- **SOURCE MATERIAL**
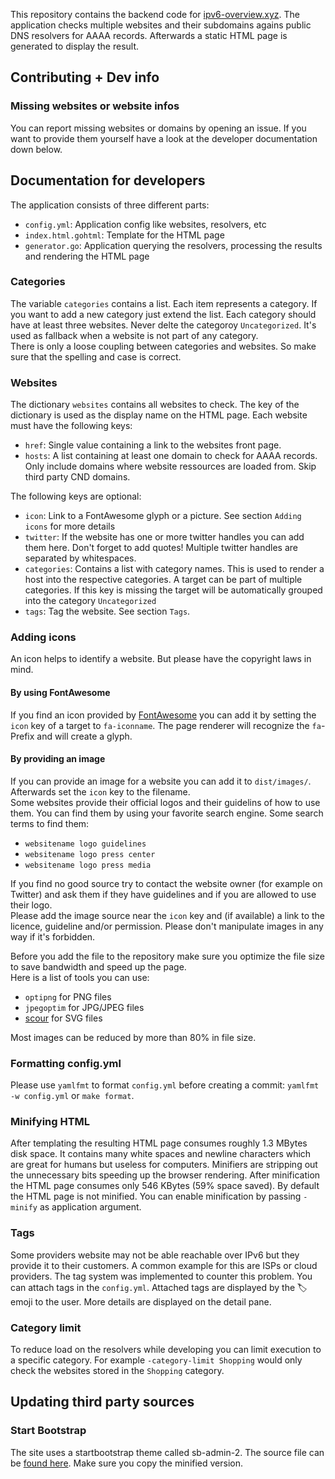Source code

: This repository contains the backend code for [ipv6-overview.xyz](https://ipv6-overview.xyz). The application checks multiple websites and their subdomains agains public DNS resolvers for AAAA records. Afterwards a static HTML page is generated to display the result.

## Contributing + Dev info

### Missing websites or website infos

You can report missing websites or domains by opening an issue. If you want to provide them yourself have a look at the developer documentation down below.

## Documentation for developers

The application consists of three different parts:

- `config.yml`: Application config like websites, resolvers, etc
- `index.html.gohtml`: Template for the HTML page
- `generator.go`: Application querying the resolvers, processing the results and rendering the HTML page

### Categories

The variable `categories` contains a list. Each item represents a category. If you want to add a new category just extend the list. Each category should have at least three websites. Never delte the categoroy `Uncategorized`. It's used as fallback when a website is not part of any category.   
There is only a loose coupling between categories and websites. So make sure that the spelling and case is correct.

### Websites

The dictionary `websites` contains all websites to check. The key of the dictionary is used as the display name on the HTML page. Each website must have the following keys:

- `href`: Single value containing a link to the websites front page.
- `hosts`: A list containing at least one domain to check for AAAA records. Only include domains where website ressources are loaded from. Skip third party CND domains.

The following keys are optional:

- `icon`: Link to a FontAwesome glyph or a picture. See section `Adding icons` for more details
- `twitter`: If the website has one or more twitter handles you can add them here. Don't forget to add quotes! Multiple twitter handles are separated by whitespaces.
- `categories`: Contains a list with category names. This is used to render a host into the respective categories. A target can be part of multiple categories. If this key is missing the target will be automatically grouped into the category `Uncategorized`
- `tags`: Tag the website. See section `Tags`.

### Adding icons

An icon helps to identify a website. But please have the copyright laws in mind.

#### By using FontAwesome

If you find an icon provided by [FontAwesome](https://fontawesome.com/icons?d=gallery&s=brands) you can add it by setting the `icon` key of a target to `fa-iconname`. The page renderer will recognize the `fa`-Prefix and will create a glyph.

#### By providing an image

If you can provide an image for a website you can add it to `dist/images/`. Afterwards set the `icon` key to the filename.   
Some websites provide their official logos and their guidelins of how to use them. You can find them by using your favorite search engine. Some search terms to find them:

- `websitename logo guidelines`
- `websitename logo press center`
- `websitename logo press media`

If you find no good source try to contact the website owner (for example on Twitter) and ask them if they have guidelines and if you are allowed to use their logo.   
Please add the image source near the `icon` key and (if available) a link to the licence, guideline and/or permission. Please don't manipulate images in any way if it's forbidden.

Before you add the file to the repository make sure you optimize the file size to save bandwidth and speed up the page.   
Here is a list of tools you can use:

- `optipng` for PNG files
- `jpegoptim` for JPG/JPEG files
- [scour](https://github.com/scour-project/scour) for SVG files

Most images can be reduced by more than 80% in file size.

### Formatting config.yml

Please use `yamlfmt` to format `config.yml` before creating a commit: `yamlfmt -w config.yml` or `make format`.

### Minifying HTML

After templating the resulting HTML page consumes roughly 1.3 MBytes disk space. It contains many white spaces and newline characters which are great for humans but useless for computers. Minifiers are stripping out the unnecessary bits speeding up the browser rendering. After minification the HTML page consumes only 546 KBytes (59% space saved). By default the HTML page is not minified. You can enable minification by passing `-minify` as application argument.

### Tags

Some providers website may not be able reachable over IPv6 but they provide it to their customers. A common example for this are ISPs or cloud providers. The tag system was implemented to counter this problem. You can attach tags in the `config.yml`. Attached tags are displayed by the 🏷️ emoji to the user. More details are displayed on the detail pane.

### Category limit

To reduce load on the resolvers while developing you can limit execution to a specific category. For example `-category-limit Shopping` would only check the websites stored in the `Shopping` category.

## Updating third party sources

### Start Bootstrap

The site uses a startbootstrap theme called sb-admin-2. The source file can be [found here](https://startbootstrap.com/themes/sb-admin-2/). Make sure you copy the minified version.
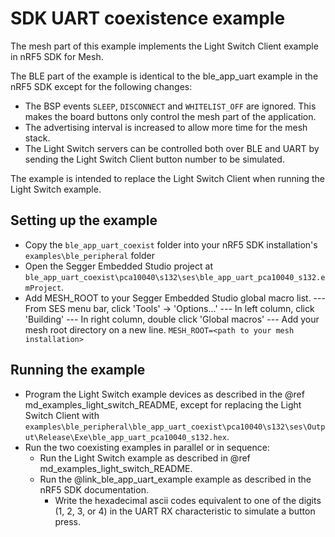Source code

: # SDK UART coexistence example

The mesh part of this example implements the Light Switch Client example in nRF5 SDK for Mesh.

The BLE part of the example is identical to the ble_app_uart example in the nRF5 SDK except for the following changes:
- The BSP events `SLEEP`, `DISCONNECT` and `WHITELIST_OFF` are ignored. This makes the board buttons only control the mesh part of the application.
- The advertising interval is increased to allow more time for the mesh stack.
- The Light Switch servers can be controlled both over BLE and UART by sending the Light Switch Client button number to be simulated.

The example is intended to replace the Light Switch Client when running the Light Switch example.

## Setting up the example

- Copy the `ble_app_uart_coexist` folder into your nRF5 SDK installation's `examples\ble_peripheral` folder
- Open the Segger Embedded Studio project at `ble_app_uart_coexist\pca10040\s132\ses\ble_app_uart_pca10040_s132.emProject`.
- Add MESH_ROOT to your Segger Embedded Studio global macro list.
 --- From SES menu bar, click 'Tools' -> 'Options...'
 --- In left column, click 'Building'
 --- In right column, double click 'Global macros'
 --- Add your mesh root directory on a new line. `MESH_ROOT=<path to your mesh installation>`

## Running the example

- Program the Light Switch example devices as described in the @ref md_examples_light_switch_README, except for replacing the Light Switch Client with `examples\ble_peripheral\ble_app_uart_coexist\pca10040\s132\ses\Output\Release\Exe\ble_app_uart_pca10040_s132.hex`.
- Run the two coexisting examples in parallel or in sequence:
    - Run the Light Switch example as described in @ref md_examples_light_switch_README.
    - Run the @link_ble_app_uart_example example as described in the nRF5 SDK documentation.
        - Write the hexadecimal ascii codes equivalent to one of the digits (1, 2, 3, or 4) in the UART RX characteristic to simulate a button press.
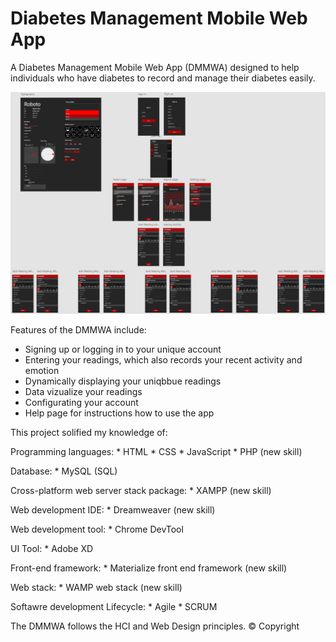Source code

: # Diabetes Management Mobile Web App

A Diabetes Management Mobile Web App (DMMWA) designed to help individuals who have diabetes to record and manage their diabetes easily.

![](whole_wireframe.PNG)

Features of the DMMWA include:
* Signing up or logging in to your unique account
* Entering your readings, which also records your recent activity and emotion
* Dynamically displaying your uniqbbue readings
* Data vizualize your readings
* Configurating your account
* Help page for instructions how to use the app

This project solified my knowledge of:

  Programming languages:
    *	HTML 
    * CSS 
    * JavaScript 
    *	PHP (new skill)

  Database:
    *	MySQL (SQL)

  Cross-platform web server stack package:
    *	XAMPP (new skill)
    
  Web development IDE:
    *	Dreamweaver (new skill)

  Web development tool:
    * Chrome DevTool
  
  UI Tool:
    * Adobe XD

  Front-end framework:
    *	Materialize front end framework (new skill)

  Web stack:
    * WAMP web stack (new skill)

  Softawre development Lifecycle:
    * Agile
    * SCRUM

The DMMWA follows the HCI and Web Design principles.
© Copyright



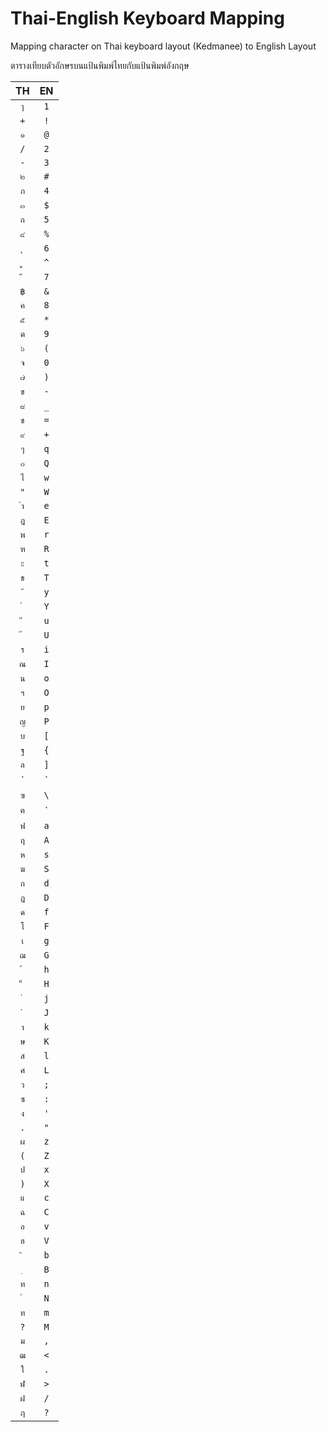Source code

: # Thai-English Keyboard Mapping
Mapping character on Thai keyboard layout (Kedmanee) to English Layout

ตารางเทียบตัวอักษรบนแป้นพิมพ์ไทยกับแป้นพิมพ์อังกฤษ 

|TH | EN |
|:-:|:-:|
|`ๅ`| `1`|
|`+`| `!`|
|`๑`| `@`|
|`/`| `2`|
|`-`| `3`|
|`๒`| `#`|
|`ภ`| `4`|
|`๓`| `$`|
|`ถ`| `5`|
|`๔`| `%`|
|`ุ`| `6`|
|`ู`| `^`|
|`ึ`| `7`|
|`฿`| `&`|
|`ค`| `8`|
|`๕`| `*`|
|`ต`| `9`|
|`๖`| `(`|
|`จ`| `0`|
|`๗`| `)`|
|`ข`| `-`|
|`๘`| `_`|
|`ช`| `=`|
|`๙`| `+`|
|`ๆ`| `q`|
|`๐`| `Q`|
|`ไ`| `w`|
|`"`| `W`|
|`ำ`| `e`|
|`ฎ`| `E`|
|`พ`| `r`|
|`ฑ`| `R`|
|`ะ`| `t`|
|`ธ`| `T`|
|`ั`| `y`|
|`ํ`| `Y`|
|`ี`| `u`|
|`๊`| `U`|
|`ร`| `i`|
|`ณ`| `I`|
|`น`| `o`|
|`ฯ`| `O`|
|`ย`| `p`|
|`ญ`| `P`|
|`บ`| `[`|
|`ฐ`| `{`|
|`ล`| `]`|
|`|`| `}`|
|`ฃ`| `\`|
|`ฅ`| `|`|
|`ฟ`| `a`|
|`ฤ`| `A`|
|`ห`| `s`|
|`ฆ`| `S`|
|`ก`| `d`|
|`ฏ`| `D`|
|`ด`| `f`|
|`โ`| `F`|
|`เ`| `g`|
|`ฌ`| `G`|
|`้`| `h`|
|`็`| `H`|
|`่`| `j`|
|`๋`| `J`|
|`า`| `k`|
|`ษ`| `K`|
|`ส`| `l`|
|`ศ`| `L`|
|`ว`| `;`|
|`ซ`| `:`|
|`ง`| `'`|
|`.`| `"`|
|`ผ`| `z`|
|`(`| `Z`|
|`ป`| `x`|
|`)`| `X`|
|`แ`| `c`|
|`ฉ`| `C`|
|`อ`| `v`|
|`ฮ`| `V`|
|`ิ`| `b`|
|`ฺ`| `B`|
|`ท`| `n`|
|`์`| `N`|
|`ท`| `m`|
|`?`| `M`|
|`ม`| `,`|
|`ฒ`| `<`|
|`ใ`| `.`|
|`ฬ`| `>`|
|`ฝ`| `/`|
|`ฦ`| `?`|
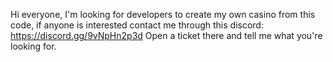 Hi everyone, I'm looking for developers to create my own casino from this code, if anyone is interested contact me through this discord: https://discord.gg/9vNpHn2p3d
Open a ticket there and tell me what you're looking for.
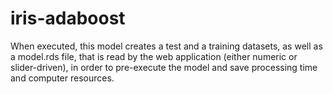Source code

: # iris-adaboost
When executed, this model creates a test and a training datasets, as well as a model.rds file, that is read by the web application (either numeric or slider-driven), in order to pre-execute the model and save processing time and computer resources.

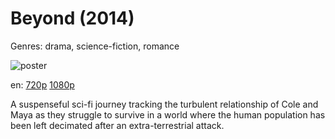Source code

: # Beyond (2014)

Genres: drama, science-fiction, romance

![poster](http://image.tmdb.org/t/p/w500/n7SudZj52urYKGUhK5USUlNJVCL.jpg)

en:
  [720p](magnet:?xt=urn:btih:0DC18029E2FF2A85C8A2D629496087A2574E67F9&tr=udp://glotorrents.pw:6969/announce&tr=udp://tracker.opentrackr.org:1337/announce&tr=udp://torrent.gresille.org:80/announce&tr=udp://tracker.openbittorrent.com:80&tr=udp://tracker.coppersurfer.tk:6969&tr=udp://tracker.leechers-paradise.org:6969&tr=udp://p4p.arenabg.ch:1337&tr=udp://tracker.internetwarriors.net:1337)
  [1080p](magnet:?xt=urn:btih:EB5199C97DD277BA23293965AE5733698805E7B9&tr=udp://glotorrents.pw:6969/announce&tr=udp://tracker.opentrackr.org:1337/announce&tr=udp://torrent.gresille.org:80/announce&tr=udp://tracker.openbittorrent.com:80&tr=udp://tracker.coppersurfer.tk:6969&tr=udp://tracker.leechers-paradise.org:6969&tr=udp://p4p.arenabg.ch:1337&tr=udp://tracker.internetwarriors.net:1337)
  


A suspenseful sci-fi journey tracking the turbulent relationship of Cole and Maya as they struggle to survive in a world where the human population has been left decimated after an extra-terrestrial attack.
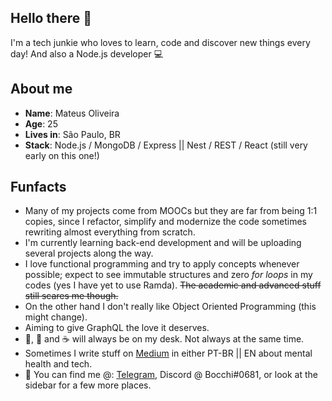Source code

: ## Hello there 👋
I'm a tech junkie who loves to learn, code and discover new things every day!
And also a Node.js developer :computer:

## About me
* **Name**: Mateus Oliveira
* **Age**: 25
* **Lives in**: São Paulo, BR
* **Stack**: Node.js / MongoDB / Express || Nest / REST / React (still very early on this one!)

## Funfacts
* Many of my projects come from MOOCs but they are far from being 1:1 copies, since I refactor, simplify and modernize the code sometimes rewriting almost everything from scratch.
* I'm currently learning back-end development and will be uploading several projects along the way.
* I love functional programming and try to apply concepts whenever possible; expect to see immutable structures and zero *for loops* in my codes (yes I have yet to use Ramda). <del>The academic and advanced stuff still scares me though.</del>
* On the other hand I don't really like Object Oriented Programming (this might change).
* Aiming to give GraphQL the love it deserves.
* :beer:, :tea: and :coffee: will always be on my desk. Not always at the same time.
* Sometimes I write stuff on [Medium](https://medium.com/@mateusmlo) in either PT-BR || EN about mental health and tech.
* :calling: You can find me @: [Telegram](https://t.me/mateusmlo), Discord @ Bocchi#0681, or look at the sidebar for a few more places.
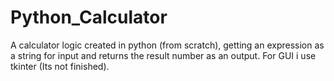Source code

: # Python_Calculator
A calculator logic created in python (from scratch), getting an expression as a string for input and returns the result number as an output.
For GUI i use tkinter (Its not finished).
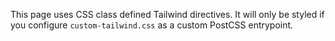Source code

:<div class="divClass">
	<p class="pClass">
		This page uses CSS class defined Tailwind directives.
		It will only be styled if you configure <code>custom-tailwind.css</code> as a custom PostCSS entrypoint.
    </p>
</div>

- **TASK ITEM**
Starting at the top of the listing above, please restate word for word each line up to and including the one that holds "### Categories", omitting every image.

- **ANSWER SPACE**
Source code

: This repository contains the backend code for [ipv6-overview.xyz](https://ipv6-overview.xyz). The application checks multiple websites and their subdomains agains public DNS resolvers for AAAA records. Afterwards a static HTML page is generated to display the result.

## Contributing + Dev info

### Missing websites or website infos

You can report missing websites or domains by opening an issue. If you want to provide them yourself have a look at the developer documentation down below.

## Documentation for developers

The application consists of three different parts:

- `config.yml`: Application config like websites, resolvers, etc
- `index.html.gohtml`: Template for the HTML page
- `generator.go`: Application querying the resolvers, processing the results and rendering the HTML page

### Categories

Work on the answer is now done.